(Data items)
==========
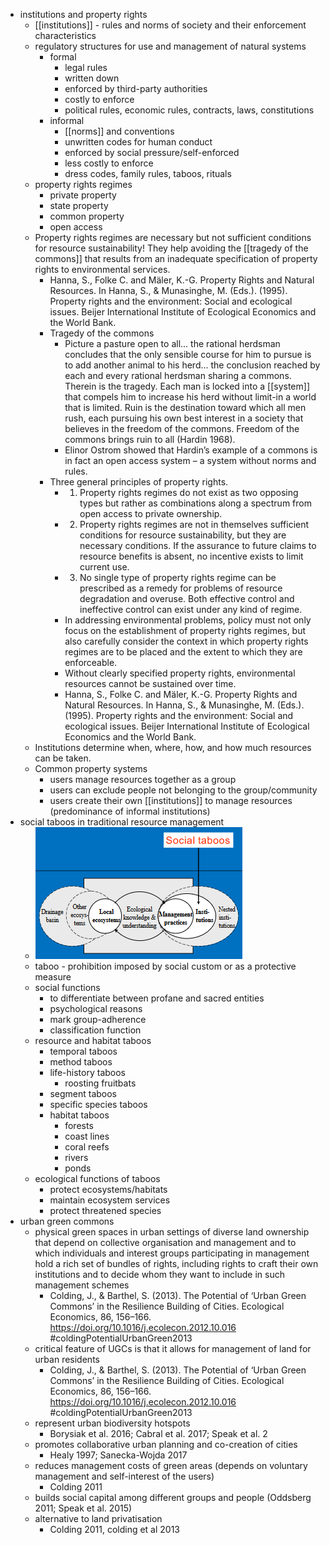 - institutions and property rights
	- [[institutions]] - rules and norms of society and their enforcement characteristics
	- regulatory structures for use and management of natural systems
		- formal
			- legal rules
			- written down
			- enforced by third-party authorities
			- costly to enforce
			- political rules, economic rules, contracts, laws, constitutions
		- informal
			- [[norms]] and conventions
			- unwritten codes for human conduct
			- enforced by social pressure/self-enforced
			- less costly to enforce
			- dress codes, family rules, taboos, rituals
	- property rights regimes
		- private property
		- state property
		- common property
		- open access
	- Property rights regimes are necessary but not
	  sufficient conditions for resource sustainability!
	  They help avoiding the [[tragedy of the 
	  commons]] that results from an inadequate specification of property rights to environmental services.
		- Hanna, S., Folke C. and Mäler, K.-G. Property Rights and Natural Resources. In Hanna, S., & Munasinghe, M. (Eds.). (1995). Property rights and the environment: Social and ecological issues. Beijer International Institute of Ecological Economics and the World Bank.
		- Tragedy of the commons
			- Picture a pasture open to all... the rational herdsman concludes that the only sensible course for him to pursue is to add another animal to his herd... the conclusion reached by each and every rational herdsman sharing a commons. Therein is the tragedy. Each man is locked into a [[system]] that compels him to increase his herd without limit-in a world that is limited. Ruin is the destination toward which all men rush, each pursuing his own best interest in a society that believes in the freedom of the commons. Freedom of the commons brings ruin to all (Hardin 1968).
			- Elinor Ostrom showed that Hardin’s example of a commons is in fact an open access system – a system without norms and rules.
		- Three general principles of property rights.
			- 1. Property rights regimes do not exist as two opposing types but rather as combinations along a spectrum from open access to private ownership.
			- 2. Property rights regimes are not in themselves sufficient conditions for resource sustainability, but they are necessary conditions. If the assurance to future claims to resource benefits is absent, no incentive exists to limit current use.
			- 3. No single type of property rights regime can be prescribed as a remedy for problems of resource degradation and overuse. Both effective control and ineffective control can exist under any kind of regime.
			- In addressing environmental problems, policy must not only focus on the establishment of property rights regimes, but also carefully consider the context in which property rights regimes are to be placed and the extent to which they are
			  enforceable.
			- Without clearly specified property rights, environmental resources cannot be sustained over time.
			- Hanna, S., Folke C. and Mäler, K.-G. Property Rights and Natural Resources. In Hanna, S., & Munasinghe, M. (Eds.). (1995). Property rights and the environment: Social and ecological issues. Beijer International Institute of Ecological Economics and the World Bank.
	- Institutions determine when, where, how, and how much resources can be taken.
	- Common property systems
		- users manage resources together as a group
		- users can exclude people not belonging to the group/community
		- users create their own [[institutions]] to manage resources (predominance of informal institutions)
- social taboos in traditional resource management
	- ![image.png](../assets/image_1640014684826_0.png)
	- taboo - prohibition imposed by social custom or as a protective measure
	- social functions
		- to differentiate between profane and sacred entities
		- psychological reasons
		- mark group-adherence
		- classification function
	- resource and habitat taboos
		- temporal taboos
		- method taboos
		- life-history taboos
			- roosting fruitbats
		- segment taboos
		- specific species taboos
		- habitat taboos
			- forests
			- coast lines
			- coral reefs
			- rivers
			- ponds
	- ecological functions of taboos
		- protect ecosystems/habitats
		- maintain ecosystem services
		- protect threatened species
- urban green commons
	- physical green spaces in urban settings of diverse land ownership that depend on collective organisation and management and to which individuals and interest groups participating in management hold a rich set of bundles of rights, including rights to craft their own institutions and to
	  decide whom they want to include in such management schemes
		- Colding, J., & Barthel, S. (2013). The Potential of ‘Urban Green Commons’ in the Resilience Building of Cities. Ecological Economics, 86, 156–166. https://doi.org/10.1016/j.ecolecon.2012.10.016 #coldingPotentialUrbanGreen2013
	- critical feature of UGCs is that it allows for management of land for urban residents
		- Colding, J., & Barthel, S. (2013). The Potential of ‘Urban Green Commons’ in the Resilience Building of Cities. Ecological Economics, 86, 156–166. https://doi.org/10.1016/j.ecolecon.2012.10.016 #coldingPotentialUrbanGreen2013
	- represent urban biodiversity hotspots
		- Borysiak et al. 2016; Cabral et al. 2017; Speak et al. 2
	- promotes collaborative urban planning and co-creation of cities
		- Healy 1997; Sanecka-Wojda 2017
	- reduces management costs of green areas (depends on voluntary management and self-interest of the users)
		- Colding 2011
	- builds social capital among different groups and people (Oddsberg 2011; Speak et al. 2015)
	- alternative to land privatisation
		- Colding 2011, colding et al 2013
==========
About this exercise =
Find the line containing "- reduces management", then output it and every line after it to the end of the data, exactly.

Result of the task =
	- reduces management costs of green areas (depends on voluntary management and self-interest of the users)
		- Colding 2011
	- builds social capital among different groups and people (Oddsberg 2011; Speak et al. 2015)
	- alternative to land privatisation
		- Colding 2011, colding et al 2013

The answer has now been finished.